Viking sailors may have been able to navigate after sunset, despite having no magnetic compasses and relying on sun compasses, says a team of researchers from Hungary and Sweden.
The trick may have been to combine the power of a sun-compass, which is a sort of modified sundial, with that of sunstones to create what they are calling a "twilight board."
"The recently identified calcite crystal found between the navigational tools of 16th-century European ship wreck hints that they could play some role in marine navigation" reports Balázs Bernáth and his colleagues in the Proceedings of the Royal Society A.
To test out if such twilight boards might have existed, the team examined a fragment of an 11th-century dial found in Uunartoq, Greenland, and attempted to extrapolate its features into something that would allow Viking navigators to detect the position of the sun from the twilight glow on the horizon passing through two sunstones.

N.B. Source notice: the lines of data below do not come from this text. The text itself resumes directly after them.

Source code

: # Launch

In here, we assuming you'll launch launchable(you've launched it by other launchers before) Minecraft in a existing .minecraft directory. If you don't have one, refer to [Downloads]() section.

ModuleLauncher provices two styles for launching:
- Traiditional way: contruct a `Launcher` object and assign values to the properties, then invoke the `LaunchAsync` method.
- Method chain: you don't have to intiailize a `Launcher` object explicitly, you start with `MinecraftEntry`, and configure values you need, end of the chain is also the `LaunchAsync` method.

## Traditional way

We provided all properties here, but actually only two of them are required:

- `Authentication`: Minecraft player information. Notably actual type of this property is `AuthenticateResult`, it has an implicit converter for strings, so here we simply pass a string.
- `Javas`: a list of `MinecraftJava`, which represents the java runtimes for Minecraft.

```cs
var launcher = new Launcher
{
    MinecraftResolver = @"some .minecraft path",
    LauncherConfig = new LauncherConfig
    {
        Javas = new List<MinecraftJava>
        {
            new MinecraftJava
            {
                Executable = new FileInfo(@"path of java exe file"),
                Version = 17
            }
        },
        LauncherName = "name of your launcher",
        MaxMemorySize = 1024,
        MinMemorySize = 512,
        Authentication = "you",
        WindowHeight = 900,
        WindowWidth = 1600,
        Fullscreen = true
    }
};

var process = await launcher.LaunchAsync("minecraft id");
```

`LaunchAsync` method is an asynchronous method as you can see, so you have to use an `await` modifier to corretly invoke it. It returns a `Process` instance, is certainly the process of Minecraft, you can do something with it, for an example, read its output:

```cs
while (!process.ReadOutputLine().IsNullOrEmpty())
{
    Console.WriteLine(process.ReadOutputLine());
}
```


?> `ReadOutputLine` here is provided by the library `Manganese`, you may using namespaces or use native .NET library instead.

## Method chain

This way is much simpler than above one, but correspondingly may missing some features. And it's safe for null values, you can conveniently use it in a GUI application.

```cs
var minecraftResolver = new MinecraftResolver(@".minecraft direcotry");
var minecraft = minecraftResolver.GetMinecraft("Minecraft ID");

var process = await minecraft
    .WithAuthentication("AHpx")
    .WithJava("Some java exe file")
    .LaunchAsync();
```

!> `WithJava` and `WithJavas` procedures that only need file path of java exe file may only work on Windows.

If the difficult technique was employed, it could have allowed navigation well after sunset, since the twilight glow can last all night long at high latitudes in summer. Sunstones are recorded in Viking sagas as being employed to navigate on cloudy days, although what the stones were and how they worked remains lost knowledge.
The first step in regaining that knowledge was taken a few years ago by physicist Guy Ropars of the University of Rennes in France. Ropars and his team experimented with a potential sunstone that was recovered from a British ship which sunk in 1592. They applied partially polarized laser light on the calcite crystal -- similar to the kind of light that would make it through clouds (direct, unfiltered sunlight is not polarized).
By turning the crystal they found that a single angle where the crystal splits the light and transmits both unpolarized and polarized light beams at equal strength. This angle of equal brightness of the two beams of light in the crystal could be used by navigators to then determine the angle of the sun in the sky -- without actually being able to see the sun.
The twilight board would have used the same approach, argues Bernáth, but instead of being used during the day to navigate under clouds, it would use the light in the sky after sunset, along with a specially marked dial, perhaps one like that found in Uunartoq.
"Developing a twilight board is surely not beyond the capabilities of sea-faring people," Bernáth opined. "Sunstones are mentioned in written sources and they could be used during civil twilight, although it is not trivial how one can accurately estimate the position of the sun with them."
Ropars, for his part, is somewhat doubtful that the twilight boards existed.
"(Bernáth and his team) propose to use simultaneously two calcite sunstones in two different directions for determining the Sun position, inducing inevitably a loss of accuracy," Ropars told Discovery News. "Moreover this method seems to be difficult to be applied by Vikings."
The bottom line, according to Bernáth, is that there are just not enough Viking navigational artifacts to prove the case. Small navigational tools would likely not preserve well, but he holds out hope that something important might exist, unrecognized, in some modern museum collections.